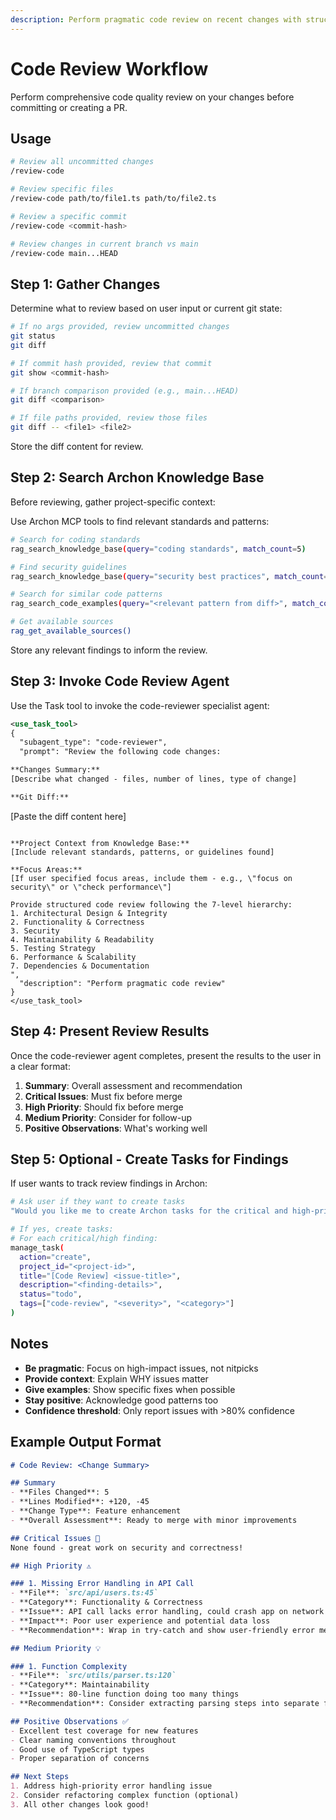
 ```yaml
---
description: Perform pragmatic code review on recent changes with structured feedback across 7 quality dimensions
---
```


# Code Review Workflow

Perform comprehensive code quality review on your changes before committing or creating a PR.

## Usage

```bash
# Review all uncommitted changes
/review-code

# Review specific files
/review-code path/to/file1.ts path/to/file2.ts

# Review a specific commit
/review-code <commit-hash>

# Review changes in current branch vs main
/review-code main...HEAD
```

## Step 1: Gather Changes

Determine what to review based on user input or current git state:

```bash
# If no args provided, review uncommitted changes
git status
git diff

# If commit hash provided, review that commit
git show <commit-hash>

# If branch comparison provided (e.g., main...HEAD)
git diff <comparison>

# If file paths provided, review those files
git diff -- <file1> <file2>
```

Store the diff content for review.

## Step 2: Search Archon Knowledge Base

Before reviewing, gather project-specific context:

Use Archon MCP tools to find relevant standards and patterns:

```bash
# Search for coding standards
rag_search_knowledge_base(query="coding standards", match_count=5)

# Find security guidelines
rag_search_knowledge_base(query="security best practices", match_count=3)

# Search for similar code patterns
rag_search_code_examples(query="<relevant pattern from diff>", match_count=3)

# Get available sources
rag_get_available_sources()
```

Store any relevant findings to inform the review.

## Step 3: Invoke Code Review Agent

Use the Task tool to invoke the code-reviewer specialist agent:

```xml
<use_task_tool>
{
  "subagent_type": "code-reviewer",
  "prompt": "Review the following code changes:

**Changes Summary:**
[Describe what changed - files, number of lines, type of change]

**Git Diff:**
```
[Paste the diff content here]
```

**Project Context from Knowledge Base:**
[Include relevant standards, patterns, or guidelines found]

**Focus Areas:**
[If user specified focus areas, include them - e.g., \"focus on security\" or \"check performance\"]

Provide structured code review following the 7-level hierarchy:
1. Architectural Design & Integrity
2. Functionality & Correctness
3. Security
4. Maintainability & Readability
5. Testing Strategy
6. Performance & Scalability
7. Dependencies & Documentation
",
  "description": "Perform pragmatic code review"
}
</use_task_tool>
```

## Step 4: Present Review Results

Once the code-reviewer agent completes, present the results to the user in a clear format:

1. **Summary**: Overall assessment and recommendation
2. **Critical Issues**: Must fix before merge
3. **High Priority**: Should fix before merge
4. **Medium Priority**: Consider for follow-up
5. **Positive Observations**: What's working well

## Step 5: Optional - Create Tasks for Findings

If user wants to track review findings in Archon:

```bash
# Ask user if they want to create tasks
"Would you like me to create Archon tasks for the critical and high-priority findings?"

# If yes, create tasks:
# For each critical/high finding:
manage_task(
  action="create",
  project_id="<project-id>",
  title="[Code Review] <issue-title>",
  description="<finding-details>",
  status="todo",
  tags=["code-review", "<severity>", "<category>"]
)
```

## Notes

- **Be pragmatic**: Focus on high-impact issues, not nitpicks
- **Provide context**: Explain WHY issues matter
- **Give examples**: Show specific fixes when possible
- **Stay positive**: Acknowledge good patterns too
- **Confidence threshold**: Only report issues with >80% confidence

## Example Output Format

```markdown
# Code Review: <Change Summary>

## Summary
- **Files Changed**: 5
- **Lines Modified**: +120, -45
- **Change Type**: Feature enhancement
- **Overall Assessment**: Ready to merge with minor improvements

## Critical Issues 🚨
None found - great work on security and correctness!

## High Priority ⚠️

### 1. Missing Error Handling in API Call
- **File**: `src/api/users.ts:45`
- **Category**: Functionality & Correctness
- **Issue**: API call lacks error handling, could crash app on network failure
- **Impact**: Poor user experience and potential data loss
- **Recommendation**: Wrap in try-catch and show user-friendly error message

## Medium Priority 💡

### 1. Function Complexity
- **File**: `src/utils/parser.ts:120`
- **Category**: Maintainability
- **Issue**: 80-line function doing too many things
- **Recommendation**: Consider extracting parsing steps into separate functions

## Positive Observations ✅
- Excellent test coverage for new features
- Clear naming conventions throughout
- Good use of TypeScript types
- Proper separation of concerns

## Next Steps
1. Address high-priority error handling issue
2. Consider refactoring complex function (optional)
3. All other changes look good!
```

━━━━━━

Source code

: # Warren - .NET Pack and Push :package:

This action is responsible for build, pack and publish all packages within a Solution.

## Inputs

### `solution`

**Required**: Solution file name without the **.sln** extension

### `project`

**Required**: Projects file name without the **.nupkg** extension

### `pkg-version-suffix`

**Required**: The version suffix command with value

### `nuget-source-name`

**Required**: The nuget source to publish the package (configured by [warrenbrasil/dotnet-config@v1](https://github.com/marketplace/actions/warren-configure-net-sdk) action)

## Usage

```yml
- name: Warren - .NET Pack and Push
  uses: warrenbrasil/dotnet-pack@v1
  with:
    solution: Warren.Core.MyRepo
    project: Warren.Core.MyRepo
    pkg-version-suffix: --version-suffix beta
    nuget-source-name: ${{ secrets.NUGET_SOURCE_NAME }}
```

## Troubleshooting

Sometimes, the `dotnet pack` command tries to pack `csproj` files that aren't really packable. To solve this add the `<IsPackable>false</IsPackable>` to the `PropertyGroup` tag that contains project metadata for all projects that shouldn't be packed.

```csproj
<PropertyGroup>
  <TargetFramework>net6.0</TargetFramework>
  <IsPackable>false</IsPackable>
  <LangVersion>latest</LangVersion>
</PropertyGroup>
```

━━━━━━

Tally the lines of the records that contain the word "quality", then give only the tally.

THE ANSWER. 2